This friendly fire incident is occasionally mentioned by historians, but the importance of it is largely overlooked. . . . In a letter dated three days after the battle, Abercrombie indicated that “our Light Infantry killed many of the Grends.” After ordering them to desist, the friendly fire abated for eight or ten minutes, but then the light infantry “gave me a plumper & killed two officers & 3 private.” He used the vernacular “plumper” to refer to a volley of lead. . . . Of particular importance was that the grenadiers’ commander, Abercrombie himself, was among the wounded.
In my own J.A.R. article about who really killed Maj. John Pitcairn, I quoted an 1880 Massachusetts local history which said Salem Poor shot Abercrombie “As that officer sprang on the redoubt.” That was how American sources described his death. But the lieutenant colonel had been taken out of action much earlier, before the final British push against the main provincial position. In addition, from 1775 the British press reported that Abercrombie was a victim of what we now call friendly fire—shot “supposed accidentally from some of his own soldiers.”

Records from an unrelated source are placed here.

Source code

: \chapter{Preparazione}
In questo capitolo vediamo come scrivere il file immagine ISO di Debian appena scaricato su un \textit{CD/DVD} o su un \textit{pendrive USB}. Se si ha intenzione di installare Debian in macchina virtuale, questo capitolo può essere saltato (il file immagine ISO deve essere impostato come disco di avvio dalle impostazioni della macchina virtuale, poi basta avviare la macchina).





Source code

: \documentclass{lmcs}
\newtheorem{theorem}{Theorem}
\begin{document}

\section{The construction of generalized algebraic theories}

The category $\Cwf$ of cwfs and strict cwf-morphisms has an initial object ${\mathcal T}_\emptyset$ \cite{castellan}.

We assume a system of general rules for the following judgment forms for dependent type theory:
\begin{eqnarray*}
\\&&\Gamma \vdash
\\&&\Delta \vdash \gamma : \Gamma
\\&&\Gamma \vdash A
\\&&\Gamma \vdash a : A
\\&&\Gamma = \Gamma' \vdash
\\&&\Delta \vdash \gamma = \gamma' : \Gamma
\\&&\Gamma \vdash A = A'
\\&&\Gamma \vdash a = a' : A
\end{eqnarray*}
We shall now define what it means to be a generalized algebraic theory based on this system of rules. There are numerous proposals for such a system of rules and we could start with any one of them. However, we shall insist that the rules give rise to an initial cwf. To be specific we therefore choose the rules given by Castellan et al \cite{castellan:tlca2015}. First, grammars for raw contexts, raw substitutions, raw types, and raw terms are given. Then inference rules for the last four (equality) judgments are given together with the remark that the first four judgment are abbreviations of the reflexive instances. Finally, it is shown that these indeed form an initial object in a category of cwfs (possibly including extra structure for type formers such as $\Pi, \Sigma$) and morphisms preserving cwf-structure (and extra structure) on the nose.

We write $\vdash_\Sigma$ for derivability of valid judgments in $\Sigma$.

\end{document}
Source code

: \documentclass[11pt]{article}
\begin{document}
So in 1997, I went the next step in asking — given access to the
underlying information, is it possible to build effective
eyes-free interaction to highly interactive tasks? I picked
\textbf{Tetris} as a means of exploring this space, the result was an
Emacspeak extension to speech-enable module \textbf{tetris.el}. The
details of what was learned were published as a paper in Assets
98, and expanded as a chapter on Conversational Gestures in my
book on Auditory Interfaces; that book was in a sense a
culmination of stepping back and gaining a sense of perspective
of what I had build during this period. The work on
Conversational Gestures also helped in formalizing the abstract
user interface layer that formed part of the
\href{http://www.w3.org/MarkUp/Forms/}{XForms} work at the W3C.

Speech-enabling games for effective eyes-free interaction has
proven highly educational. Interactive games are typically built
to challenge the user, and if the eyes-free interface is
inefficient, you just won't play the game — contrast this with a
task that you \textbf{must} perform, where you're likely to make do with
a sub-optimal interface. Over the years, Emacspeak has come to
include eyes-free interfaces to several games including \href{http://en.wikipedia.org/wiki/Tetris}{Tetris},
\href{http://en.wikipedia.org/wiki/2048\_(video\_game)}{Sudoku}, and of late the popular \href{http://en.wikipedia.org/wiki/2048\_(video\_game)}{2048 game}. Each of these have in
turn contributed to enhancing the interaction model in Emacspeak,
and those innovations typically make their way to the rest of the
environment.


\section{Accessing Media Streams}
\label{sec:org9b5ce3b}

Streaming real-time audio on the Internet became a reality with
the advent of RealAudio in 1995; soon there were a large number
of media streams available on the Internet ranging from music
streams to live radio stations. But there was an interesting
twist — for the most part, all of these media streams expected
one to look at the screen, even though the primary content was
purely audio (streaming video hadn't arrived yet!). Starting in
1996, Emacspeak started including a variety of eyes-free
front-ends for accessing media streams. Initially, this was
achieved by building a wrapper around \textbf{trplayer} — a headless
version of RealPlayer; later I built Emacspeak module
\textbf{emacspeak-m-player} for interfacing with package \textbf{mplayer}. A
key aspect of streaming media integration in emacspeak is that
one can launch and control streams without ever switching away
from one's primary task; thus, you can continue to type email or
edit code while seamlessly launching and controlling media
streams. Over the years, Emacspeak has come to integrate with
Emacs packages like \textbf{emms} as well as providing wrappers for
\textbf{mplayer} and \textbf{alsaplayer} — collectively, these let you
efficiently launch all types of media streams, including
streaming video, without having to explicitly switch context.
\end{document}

As with Pitcairn, Americans wanted to believe that their soldiers killed such an important officer at the climax of the battle. Therefore, Abercrombie was listed among the officers shot storming the redoubt on Breed’s Hill. And after both Peter Salem and Salem Poor got credit for killing Pitcairn, one American author decided that Salem Poor must have killed Abercrombie instead.

John Trumbull’s painting of the death of Dr. Joseph Warren reflects the American belief that Abercrombie should have died at the end of the battle and near the center of the action. The detail above portrays the lieutenant colonel lying dead at the redoubt as Maj. John Small steps over (on?) him. In the key that identified figures in the painting, Trumbull acknowledged that he didn’t know what Abercrombie actually looked like.

Another legend of Abercrombie’s death appeared in the 14 Oct 1775 Pennsylvania Ledger, quoting the Public Ledger of London:
A letter from an officer who was wounded at the late engagement at Boston, says, that when the troops were very near the trenches, the rebels called out to Col. Abercrombie, who was among the first of the troops, “Abercrombie, we won’t miss you.” However, the Colonel got into the trenches unhurt, and was run through the body. When he was dying, he told the officers about him, that if they took Gen. [Israel] Putnam prisoner, not to hang him as he was a brave fellow.
That story was reprinted in many American newspapers and, through Samuel Swett’s early history of the battle, many history books. It’s attached to inaccurate information—Abercrombie wasn’t “run through” but shot—and seems unlikely.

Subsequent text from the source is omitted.